On the wider market challenges, James Q. raised the topic of data privacy; “Some time ago we used to be able to see all iOS data, but now we can’t, and that makes being a marketer somewhat more difficult. However, across mobile we’re still blessed with an amount of data that can be tracked which isn’t available with some forms of media.” This is a good point – if you’re running radio or TV campaigns your performance data and analysis is much more limited. James is optimistic though: “No doubt this loss of data is a challenge for 2023, but it’s one we all face and it’s exciting!”

Both Jessica and Ben note that 2022 has taught us that to survive in tough times, you need to pivot when your funding becomes tight. “Eyes are always on the value of your business” comments Ben; “with the current climate you’ll suddenly find that your value is being reassessed against the economics of today, rather than its potential, years down the line. This has a big trickle-down effect - if your funding slows down the whole of your business needs to reassess itself and inevitability that means marketing budgets too. The smarter marketeers are those who look at optimising the whole funnel, who measure everything against ROAS and lifetime value; those are the best equipped to get economic stability.”

It seems that Jessica has done just that with So Syncd this year, and even though “love never goes out of fashion”, potential investors have tightened the purse strings. “The recession does impact the funding environment for a young app like ours. In 2022 we were initially planning to focus on user growth, but because of the tech market crash, we switched our strategy to driving revenue, and that was unexpected, but has turned out well for So Syncd."

One of Jessica’s biggest learnings echoed Ben’s sentiment about being nimble; a need to switch strategy taught her that monetisation and lower retention rates do not have to go hand in hand, “We saw that as long as we had active users on the app and had prepared well by making the right adjustments, our retention rates stayed the same. This was a learning and a surprise success!”

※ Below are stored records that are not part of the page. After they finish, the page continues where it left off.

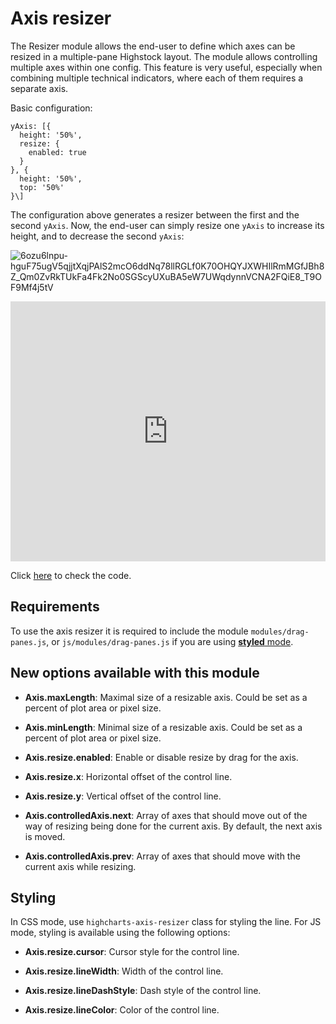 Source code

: Axis resizer
===

The Resizer module allows the end-user to define which axes can be resized in a multiple-pane Highstock layout. The module allows controlling multiple axes within one config. This feature is very useful, especially when combining multiple technical indicators, where each of them requires a separate axis.

Basic configuration:

    
    yAxis: [{
      height: '50%',
      resize: {
        enabled: true
      }
    }, {
      height: '50%',
      top: '50%'
    }\]
    

The configuration above generates a resizer between the first and the second `yAxis`. Now, the end-user can simply resize one `yAxis` to increase its height, and to decrease the second `yAxis`:

![6ozu6lnpu-hguF75ugV5qjjtXqjPAlS2mcO6ddNq78llRGLf0K70OHQYJXWHIlRmMGfJBh8Z_Qm0ZvRkTUkFa4Fk2No0SGScyUXuBA5eW7UWqdynnVCNA2FQiE8_T9OF9Mf4j5tV](https://lh5.googleusercontent.com/6ozu6lnpu-hguF75ugV5qjjtXqjPAlS2mcO6ddNq78llRGLf0K70OHQYJXWHIlRmMGfJBh8Z_Qm0ZvRkTUkFa4Fk2No0SGScyUXuBA5eW7UWqdynnVCNA2FQiE8_T9OF9Mf4j5tV)

<iframe width="320" height="240" style="width: 100%; height: 416px; border: none;" src=https://www.highcharts.com/samples/view.php?path=stock/demo/candlestick-and-volume></iframe>

Click [here](http://jsfiddle.net/gh/get/library/pure/highcharts/highcharts/tree/master/samples/stock/demo/candlestick-and-volume/) to check the code.

Requirements
------------

To use the axis resizer it is required to include the module `modules/drag-panes.js`, or `js/modules/drag-panes.js` if you are using [**styled** mode](docs/chart-design-and-style/style-by-css).

New options available with this module
--------------------------------------

*   **Axis.maxLength**: Maximal size of a resizable axis. Could be set as a percent of plot area or pixel size.
    
*   **Axis.minLength**: Minimal size of a resizable axis. Could be set as a percent of plot area or pixel size.
    
*   **Axis.resize.enabled**: Enable or disable resize by drag for the axis.
    
*   **Axis.resize.x**: Horizontal offset of the control line.
    
*   **Axis.resize.y**: Vertical offset of the control line.
    
*   **Axis.controlledAxis.next**: Array of axes that should move out of the way of resizing being done for the current axis. By default, the next axis is moved.
    
*   **Axis.controlledAxis.prev**: Array of axes that should move with the current axis while resizing.
    

Styling
-------

In CSS mode, use `highcharts-axis-resizer` class for styling the line. For JS mode, styling is available using the following options:

*   **Axis.resize.cursor**: Cursor style for the control line.
    
*   **Axis.resize.lineWidth**: Width of the control line.
    
*   **Axis.resize.lineDashStyle**: Dash style of the control line.
    
*   **Axis.resize.lineColor**: Color of the control line.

James, our Chair, moved on to ask about paywall testing and their approach to it.

Jess took this one first; she has done a lot of paywall testing with Purchasely and it has delivered some great results. “Since the beginning of the year, we’ve increased our revenue per download significantly and a notable portion of that has come via A/B testing our paywall.” The approach at So Syncd is to brainstorm as a team and come up with some big picture concepts, and then drill down into the ones that work. Jess has also just started using Purchasely’s selective audiences feature, so rather than have just ‘one paywall for all’ they’re tailored. For Jessica, the initial results looked good: “I checked the latest test before I left work today and the conversion rate for that particular test audience has doubled.”

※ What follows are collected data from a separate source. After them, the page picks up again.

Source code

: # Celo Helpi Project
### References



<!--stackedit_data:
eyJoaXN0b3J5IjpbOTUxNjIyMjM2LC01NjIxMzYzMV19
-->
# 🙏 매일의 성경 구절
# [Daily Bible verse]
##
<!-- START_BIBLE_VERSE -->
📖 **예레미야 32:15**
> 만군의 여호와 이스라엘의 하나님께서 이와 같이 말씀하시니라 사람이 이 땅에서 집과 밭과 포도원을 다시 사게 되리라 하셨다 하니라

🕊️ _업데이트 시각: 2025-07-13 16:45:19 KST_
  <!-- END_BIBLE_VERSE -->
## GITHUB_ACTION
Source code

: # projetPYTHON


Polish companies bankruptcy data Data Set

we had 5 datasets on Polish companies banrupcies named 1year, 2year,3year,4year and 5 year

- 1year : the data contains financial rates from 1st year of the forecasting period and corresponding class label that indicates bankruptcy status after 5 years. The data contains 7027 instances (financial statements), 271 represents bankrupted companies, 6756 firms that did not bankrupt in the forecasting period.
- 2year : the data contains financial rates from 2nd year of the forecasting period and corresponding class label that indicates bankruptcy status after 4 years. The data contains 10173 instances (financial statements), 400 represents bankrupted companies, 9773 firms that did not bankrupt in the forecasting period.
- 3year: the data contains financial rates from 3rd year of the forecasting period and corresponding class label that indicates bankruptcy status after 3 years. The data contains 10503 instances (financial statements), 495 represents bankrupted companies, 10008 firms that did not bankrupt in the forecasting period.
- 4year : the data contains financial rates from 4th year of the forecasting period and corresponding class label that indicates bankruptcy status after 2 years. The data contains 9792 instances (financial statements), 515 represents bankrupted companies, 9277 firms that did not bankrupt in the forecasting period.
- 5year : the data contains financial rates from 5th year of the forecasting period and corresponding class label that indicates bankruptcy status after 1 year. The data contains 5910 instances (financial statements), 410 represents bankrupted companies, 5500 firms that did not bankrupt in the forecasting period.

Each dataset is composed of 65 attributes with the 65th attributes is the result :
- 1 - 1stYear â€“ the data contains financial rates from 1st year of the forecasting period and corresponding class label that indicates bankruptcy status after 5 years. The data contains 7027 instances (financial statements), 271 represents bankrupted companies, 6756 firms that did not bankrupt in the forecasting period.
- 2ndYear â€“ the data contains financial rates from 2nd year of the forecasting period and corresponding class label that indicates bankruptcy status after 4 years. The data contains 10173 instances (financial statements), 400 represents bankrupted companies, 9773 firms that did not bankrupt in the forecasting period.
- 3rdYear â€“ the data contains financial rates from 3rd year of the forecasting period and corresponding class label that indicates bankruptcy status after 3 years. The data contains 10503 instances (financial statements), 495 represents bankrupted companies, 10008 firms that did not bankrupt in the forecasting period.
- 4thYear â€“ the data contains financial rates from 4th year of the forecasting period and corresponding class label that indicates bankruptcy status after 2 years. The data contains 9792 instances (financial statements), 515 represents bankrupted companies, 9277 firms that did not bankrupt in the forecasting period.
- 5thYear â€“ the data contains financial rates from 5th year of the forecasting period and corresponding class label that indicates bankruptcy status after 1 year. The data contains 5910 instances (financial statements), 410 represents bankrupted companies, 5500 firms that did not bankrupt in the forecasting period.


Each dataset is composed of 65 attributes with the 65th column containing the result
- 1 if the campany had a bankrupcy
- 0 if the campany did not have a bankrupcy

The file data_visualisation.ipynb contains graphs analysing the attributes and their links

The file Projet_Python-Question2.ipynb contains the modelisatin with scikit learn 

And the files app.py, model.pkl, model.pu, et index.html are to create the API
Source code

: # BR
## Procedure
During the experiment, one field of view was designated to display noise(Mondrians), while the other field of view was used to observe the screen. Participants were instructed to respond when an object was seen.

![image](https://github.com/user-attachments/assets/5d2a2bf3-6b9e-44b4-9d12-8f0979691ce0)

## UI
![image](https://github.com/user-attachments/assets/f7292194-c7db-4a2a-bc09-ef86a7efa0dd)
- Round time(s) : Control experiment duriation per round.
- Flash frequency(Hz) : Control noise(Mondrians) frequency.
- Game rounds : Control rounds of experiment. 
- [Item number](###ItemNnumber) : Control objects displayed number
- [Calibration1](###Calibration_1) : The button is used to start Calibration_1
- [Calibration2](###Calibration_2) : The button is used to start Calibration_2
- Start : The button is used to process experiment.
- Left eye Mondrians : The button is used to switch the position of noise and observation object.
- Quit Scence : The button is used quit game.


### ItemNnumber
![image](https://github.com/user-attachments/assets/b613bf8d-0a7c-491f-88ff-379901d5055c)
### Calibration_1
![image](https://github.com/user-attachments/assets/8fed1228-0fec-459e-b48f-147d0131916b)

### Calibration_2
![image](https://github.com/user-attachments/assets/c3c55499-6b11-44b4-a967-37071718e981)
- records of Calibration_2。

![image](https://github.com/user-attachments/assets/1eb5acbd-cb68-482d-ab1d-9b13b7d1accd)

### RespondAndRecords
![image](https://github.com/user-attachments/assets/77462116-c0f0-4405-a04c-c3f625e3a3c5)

We’ve heard many times this year that ‘always be testing’ is the way forward for data-driven businesses; people’s preferences change, so if you don’t test and adjust constantly, your conversion rate will decline. As Jessica said, “you’ve got to keep coming up with ideas”.

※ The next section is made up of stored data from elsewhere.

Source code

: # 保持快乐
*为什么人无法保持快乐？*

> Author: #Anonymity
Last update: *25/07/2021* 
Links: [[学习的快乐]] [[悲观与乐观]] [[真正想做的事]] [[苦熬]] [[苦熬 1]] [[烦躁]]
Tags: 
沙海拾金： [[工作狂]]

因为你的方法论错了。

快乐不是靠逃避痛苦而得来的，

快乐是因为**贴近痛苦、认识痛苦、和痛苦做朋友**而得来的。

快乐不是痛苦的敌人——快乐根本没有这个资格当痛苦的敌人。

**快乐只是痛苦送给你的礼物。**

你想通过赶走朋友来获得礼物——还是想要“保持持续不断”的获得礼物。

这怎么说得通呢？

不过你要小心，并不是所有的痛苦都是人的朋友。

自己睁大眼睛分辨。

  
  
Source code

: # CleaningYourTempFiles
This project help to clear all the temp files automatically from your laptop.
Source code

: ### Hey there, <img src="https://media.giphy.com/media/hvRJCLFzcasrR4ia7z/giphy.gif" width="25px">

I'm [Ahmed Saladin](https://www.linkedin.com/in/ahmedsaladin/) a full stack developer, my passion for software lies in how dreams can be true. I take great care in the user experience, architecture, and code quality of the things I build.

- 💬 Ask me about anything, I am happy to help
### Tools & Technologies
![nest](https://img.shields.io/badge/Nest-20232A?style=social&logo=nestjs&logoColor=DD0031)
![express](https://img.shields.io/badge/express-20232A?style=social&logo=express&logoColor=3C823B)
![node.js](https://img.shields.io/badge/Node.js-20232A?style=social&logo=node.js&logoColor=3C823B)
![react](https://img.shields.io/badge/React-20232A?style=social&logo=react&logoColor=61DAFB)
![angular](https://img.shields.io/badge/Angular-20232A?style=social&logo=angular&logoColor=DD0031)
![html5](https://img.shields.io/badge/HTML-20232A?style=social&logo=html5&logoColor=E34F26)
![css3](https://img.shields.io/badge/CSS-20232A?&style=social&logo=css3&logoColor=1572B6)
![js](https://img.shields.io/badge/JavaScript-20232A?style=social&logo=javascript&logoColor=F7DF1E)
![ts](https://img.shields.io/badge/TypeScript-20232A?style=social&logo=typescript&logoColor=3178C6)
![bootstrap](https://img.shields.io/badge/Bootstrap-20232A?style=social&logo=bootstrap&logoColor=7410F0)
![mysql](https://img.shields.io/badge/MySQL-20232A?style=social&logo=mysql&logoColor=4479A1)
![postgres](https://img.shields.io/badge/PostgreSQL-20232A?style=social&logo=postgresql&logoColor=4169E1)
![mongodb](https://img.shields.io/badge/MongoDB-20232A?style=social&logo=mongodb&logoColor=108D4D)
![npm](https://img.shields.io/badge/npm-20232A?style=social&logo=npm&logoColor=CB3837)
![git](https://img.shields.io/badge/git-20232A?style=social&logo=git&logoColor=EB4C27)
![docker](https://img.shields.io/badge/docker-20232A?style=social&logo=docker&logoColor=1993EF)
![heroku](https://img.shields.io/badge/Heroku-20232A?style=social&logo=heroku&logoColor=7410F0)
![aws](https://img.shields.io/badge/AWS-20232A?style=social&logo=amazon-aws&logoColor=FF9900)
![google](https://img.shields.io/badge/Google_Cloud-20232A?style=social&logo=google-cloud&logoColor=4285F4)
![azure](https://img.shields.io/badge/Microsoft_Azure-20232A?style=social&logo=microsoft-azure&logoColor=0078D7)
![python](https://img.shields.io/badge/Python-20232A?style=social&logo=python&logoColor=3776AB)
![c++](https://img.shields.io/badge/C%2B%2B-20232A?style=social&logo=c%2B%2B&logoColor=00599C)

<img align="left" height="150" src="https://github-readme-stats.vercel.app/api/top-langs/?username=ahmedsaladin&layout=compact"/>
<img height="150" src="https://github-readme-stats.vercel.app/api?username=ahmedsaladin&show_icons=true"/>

How do sports video services streaming live events in real-time address testing? Ben told us that the sports services need to test, learn and optimise at near realtime speed to keep up with the speed of their business. If you are broadcasting 25,000 live sports events a year, (a larger catalogue of titles than most leading SVOD platforms), each with their own fanbases and audiences and each inly able to capitalise for a 1-hour to 4-hour window, you need to be nimble and smart in your marketing operations.

It requires developing thousands of different creative ad assets each month and testing the performance of each creative across every event and every marketing channel to deliver the highest sign-up and viewing figures. It is counter-intuitive to then send these millions of fans to the same generic landing page on the app stores. “As soon as you start to develop the capability to advertise a match such as FC Roma versus Lazio, and send each set of fans to their own team-branded page, you will see dramatic impacts on conversion rates, buying rates and ROAS – all of which has a substantial bottom line impact on your overall business.”

On the App Store, Apple Search Ads is tackling this with the introduction of custom product pages – enabling brands to serve users an app page that’s tailored to their search criteria. Ben agreed that “the advancements that Apple have made with CPPs is really where the industry is going”. His ambitions for targeting don’t stop there – Ben would love to see the market evolve to a place where everyone is a single cohort, so that users receive the ultimate, personalised experience across all marketing.

Moving on to putting the same paywall testing question to James Q., who is managing news subscribers in a very competitive market, he’s of the opinion that if you want access to a trustworthy knowledgeable news source, you should pay for it, and much like So Syncd, The Times does a lot of testing and modelling of price points and offers, working closely with their finance team to extrapolate revenue assumptions

Our panel is very much in agreement that success lies in paying attention to the available user data and then tailoring something specific, to encourage further engagement.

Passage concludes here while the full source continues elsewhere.